THE PROBLEM: Lines in the listing below that hold "asia" are the ones to copy.
(RECORDED INFORMATION begins)
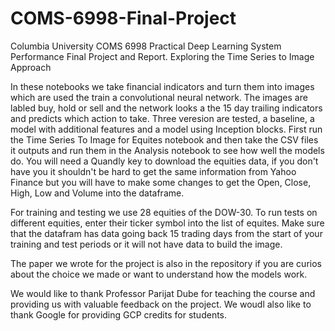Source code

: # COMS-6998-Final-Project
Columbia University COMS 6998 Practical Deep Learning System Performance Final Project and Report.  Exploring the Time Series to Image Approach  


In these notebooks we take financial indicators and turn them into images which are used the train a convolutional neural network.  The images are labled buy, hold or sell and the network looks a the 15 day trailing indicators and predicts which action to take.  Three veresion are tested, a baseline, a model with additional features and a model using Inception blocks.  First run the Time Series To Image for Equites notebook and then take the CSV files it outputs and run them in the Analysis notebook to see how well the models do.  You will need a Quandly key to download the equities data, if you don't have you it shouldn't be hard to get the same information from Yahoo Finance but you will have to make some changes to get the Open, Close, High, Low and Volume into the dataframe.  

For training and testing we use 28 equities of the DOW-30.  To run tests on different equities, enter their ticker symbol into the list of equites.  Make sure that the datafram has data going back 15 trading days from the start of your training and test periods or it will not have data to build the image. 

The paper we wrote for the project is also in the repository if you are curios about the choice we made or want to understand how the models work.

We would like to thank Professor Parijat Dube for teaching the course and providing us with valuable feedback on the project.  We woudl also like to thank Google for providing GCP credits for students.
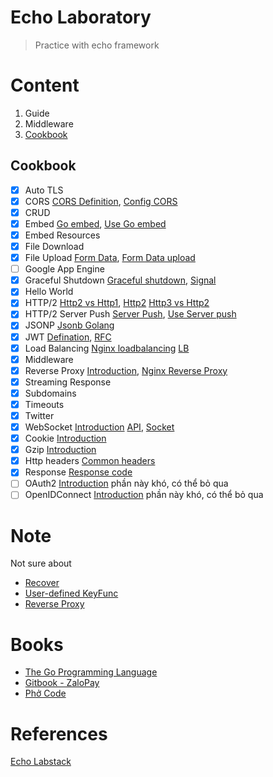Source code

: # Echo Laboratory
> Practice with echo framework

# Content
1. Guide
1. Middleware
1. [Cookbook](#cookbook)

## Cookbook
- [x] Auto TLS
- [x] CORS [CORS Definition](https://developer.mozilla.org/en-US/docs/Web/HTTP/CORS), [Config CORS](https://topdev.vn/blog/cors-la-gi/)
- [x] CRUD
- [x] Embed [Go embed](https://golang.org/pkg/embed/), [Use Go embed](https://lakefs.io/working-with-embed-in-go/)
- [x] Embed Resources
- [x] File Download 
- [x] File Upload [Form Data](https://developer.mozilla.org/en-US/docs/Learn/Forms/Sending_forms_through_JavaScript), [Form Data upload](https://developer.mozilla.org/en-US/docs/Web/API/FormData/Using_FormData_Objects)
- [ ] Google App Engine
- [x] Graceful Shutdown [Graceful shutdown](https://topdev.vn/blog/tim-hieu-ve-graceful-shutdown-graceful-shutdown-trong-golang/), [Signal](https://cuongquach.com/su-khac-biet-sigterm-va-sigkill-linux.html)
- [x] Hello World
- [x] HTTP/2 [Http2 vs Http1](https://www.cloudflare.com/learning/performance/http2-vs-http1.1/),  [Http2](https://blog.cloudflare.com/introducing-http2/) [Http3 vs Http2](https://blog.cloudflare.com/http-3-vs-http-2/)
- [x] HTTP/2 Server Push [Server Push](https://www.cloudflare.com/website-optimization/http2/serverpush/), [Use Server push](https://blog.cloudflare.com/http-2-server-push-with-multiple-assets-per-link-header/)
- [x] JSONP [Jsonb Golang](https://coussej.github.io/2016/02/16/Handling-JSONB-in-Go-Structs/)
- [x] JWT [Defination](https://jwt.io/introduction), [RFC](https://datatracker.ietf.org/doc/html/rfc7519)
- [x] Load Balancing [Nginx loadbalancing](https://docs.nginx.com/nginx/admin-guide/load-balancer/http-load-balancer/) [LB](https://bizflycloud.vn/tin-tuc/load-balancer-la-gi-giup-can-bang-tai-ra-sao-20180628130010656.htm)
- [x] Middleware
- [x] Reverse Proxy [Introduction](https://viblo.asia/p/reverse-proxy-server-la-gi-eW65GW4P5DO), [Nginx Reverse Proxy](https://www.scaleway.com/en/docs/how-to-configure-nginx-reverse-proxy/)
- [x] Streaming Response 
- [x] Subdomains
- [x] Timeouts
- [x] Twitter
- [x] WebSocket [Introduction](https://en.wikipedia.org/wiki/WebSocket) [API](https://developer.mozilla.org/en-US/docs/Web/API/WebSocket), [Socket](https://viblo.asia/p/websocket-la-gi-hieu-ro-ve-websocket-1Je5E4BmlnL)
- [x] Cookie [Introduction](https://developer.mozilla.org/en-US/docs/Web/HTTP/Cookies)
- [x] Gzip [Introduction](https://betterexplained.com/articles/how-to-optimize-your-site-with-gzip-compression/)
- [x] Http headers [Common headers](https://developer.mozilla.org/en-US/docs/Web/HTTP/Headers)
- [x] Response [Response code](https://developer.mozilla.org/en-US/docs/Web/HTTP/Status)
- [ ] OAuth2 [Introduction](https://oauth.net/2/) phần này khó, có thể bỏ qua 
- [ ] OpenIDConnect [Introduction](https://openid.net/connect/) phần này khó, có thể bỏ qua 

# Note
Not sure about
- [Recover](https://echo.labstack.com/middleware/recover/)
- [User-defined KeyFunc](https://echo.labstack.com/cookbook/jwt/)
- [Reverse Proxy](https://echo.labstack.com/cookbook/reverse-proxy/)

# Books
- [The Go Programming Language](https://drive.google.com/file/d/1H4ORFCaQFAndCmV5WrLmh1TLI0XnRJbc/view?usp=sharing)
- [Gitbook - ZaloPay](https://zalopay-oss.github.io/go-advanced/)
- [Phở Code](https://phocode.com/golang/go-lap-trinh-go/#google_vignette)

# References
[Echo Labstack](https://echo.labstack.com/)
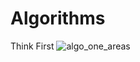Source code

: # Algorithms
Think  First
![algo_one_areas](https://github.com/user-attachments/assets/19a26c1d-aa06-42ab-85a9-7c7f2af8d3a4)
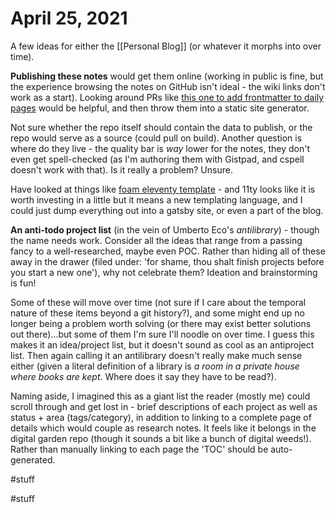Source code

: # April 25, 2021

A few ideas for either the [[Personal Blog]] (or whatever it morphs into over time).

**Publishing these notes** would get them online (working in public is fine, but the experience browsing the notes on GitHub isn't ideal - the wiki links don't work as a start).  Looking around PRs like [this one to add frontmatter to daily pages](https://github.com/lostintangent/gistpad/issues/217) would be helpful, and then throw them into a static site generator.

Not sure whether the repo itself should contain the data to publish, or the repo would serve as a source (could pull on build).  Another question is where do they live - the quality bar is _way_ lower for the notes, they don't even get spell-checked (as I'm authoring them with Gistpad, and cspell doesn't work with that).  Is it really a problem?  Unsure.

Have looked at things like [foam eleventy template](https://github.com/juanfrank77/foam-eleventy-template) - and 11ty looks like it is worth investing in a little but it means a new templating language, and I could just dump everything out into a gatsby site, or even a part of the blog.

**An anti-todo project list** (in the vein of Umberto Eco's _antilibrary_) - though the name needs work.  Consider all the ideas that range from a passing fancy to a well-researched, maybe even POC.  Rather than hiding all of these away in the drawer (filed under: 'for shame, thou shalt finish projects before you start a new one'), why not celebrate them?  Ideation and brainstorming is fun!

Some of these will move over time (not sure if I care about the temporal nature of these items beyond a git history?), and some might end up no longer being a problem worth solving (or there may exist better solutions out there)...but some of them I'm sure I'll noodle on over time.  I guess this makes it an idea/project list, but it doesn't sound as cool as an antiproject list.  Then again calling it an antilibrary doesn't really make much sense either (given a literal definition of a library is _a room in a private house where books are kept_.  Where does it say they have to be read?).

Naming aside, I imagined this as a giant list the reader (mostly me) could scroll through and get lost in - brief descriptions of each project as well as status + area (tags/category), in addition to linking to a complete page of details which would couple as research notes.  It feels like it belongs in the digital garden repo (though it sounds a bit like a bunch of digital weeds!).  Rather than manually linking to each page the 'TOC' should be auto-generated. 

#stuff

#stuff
(RECORDED INFORMATION ends)
(RECORDED INFORMATION begins)
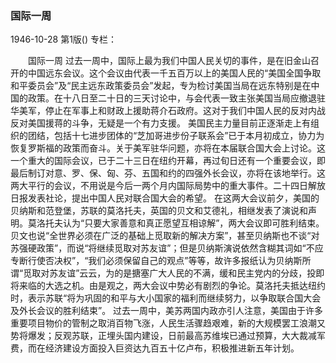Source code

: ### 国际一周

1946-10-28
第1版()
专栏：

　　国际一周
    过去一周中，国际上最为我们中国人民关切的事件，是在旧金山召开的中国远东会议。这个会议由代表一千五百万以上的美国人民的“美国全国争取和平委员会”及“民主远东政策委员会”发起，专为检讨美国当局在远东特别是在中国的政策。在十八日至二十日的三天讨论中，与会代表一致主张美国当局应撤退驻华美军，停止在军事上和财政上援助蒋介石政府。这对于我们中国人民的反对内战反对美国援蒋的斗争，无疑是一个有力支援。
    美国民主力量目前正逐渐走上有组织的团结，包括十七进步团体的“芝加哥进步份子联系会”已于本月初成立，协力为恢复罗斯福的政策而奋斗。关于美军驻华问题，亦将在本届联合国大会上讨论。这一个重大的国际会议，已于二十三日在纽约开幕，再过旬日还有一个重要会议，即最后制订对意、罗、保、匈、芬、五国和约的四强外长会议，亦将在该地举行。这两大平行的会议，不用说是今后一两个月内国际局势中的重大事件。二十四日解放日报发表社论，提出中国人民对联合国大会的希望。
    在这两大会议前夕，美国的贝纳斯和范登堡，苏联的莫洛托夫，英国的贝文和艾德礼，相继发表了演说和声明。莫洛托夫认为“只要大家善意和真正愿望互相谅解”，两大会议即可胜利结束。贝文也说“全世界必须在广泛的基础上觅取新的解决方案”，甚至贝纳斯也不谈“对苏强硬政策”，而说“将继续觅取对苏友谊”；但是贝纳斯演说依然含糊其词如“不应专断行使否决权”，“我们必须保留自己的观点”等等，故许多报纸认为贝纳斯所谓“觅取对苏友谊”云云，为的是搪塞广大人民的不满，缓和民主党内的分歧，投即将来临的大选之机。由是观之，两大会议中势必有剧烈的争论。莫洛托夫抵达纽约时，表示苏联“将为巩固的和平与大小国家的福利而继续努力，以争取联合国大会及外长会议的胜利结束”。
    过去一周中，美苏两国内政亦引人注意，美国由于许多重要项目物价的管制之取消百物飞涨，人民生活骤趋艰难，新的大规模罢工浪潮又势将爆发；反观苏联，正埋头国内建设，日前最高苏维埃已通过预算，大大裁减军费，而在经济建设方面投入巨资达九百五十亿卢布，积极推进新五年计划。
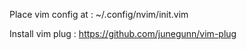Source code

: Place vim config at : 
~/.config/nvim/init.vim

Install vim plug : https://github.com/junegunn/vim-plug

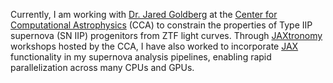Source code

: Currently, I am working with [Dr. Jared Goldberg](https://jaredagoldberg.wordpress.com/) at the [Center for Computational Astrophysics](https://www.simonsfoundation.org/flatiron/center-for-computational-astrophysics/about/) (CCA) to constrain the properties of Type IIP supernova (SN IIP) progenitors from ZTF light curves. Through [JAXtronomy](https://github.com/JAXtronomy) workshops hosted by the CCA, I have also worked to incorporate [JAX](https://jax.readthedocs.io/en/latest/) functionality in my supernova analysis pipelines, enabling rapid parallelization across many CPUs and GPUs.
(RECORDED INFORMATION ends)
SOLUTION:
- [x] Reverse Proxy [Introduction](https://viblo.asia/p/reverse-proxy-server-la-gi-eW65GW4P5DO), [Nginx Reverse Proxy](https://www.scaleway.com/en/docs/how-to-configure-nginx-reverse-proxy/)
- [x] WebSocket [Introduction](https://en.wikipedia.org/wiki/WebSocket) [API](https://developer.mozilla.org/en-US/docs/Web/API/WebSocket), [Socket](https://viblo.asia/p/websocket-la-gi-hieu-ro-ve-websocket-1Je5E4BmlnL)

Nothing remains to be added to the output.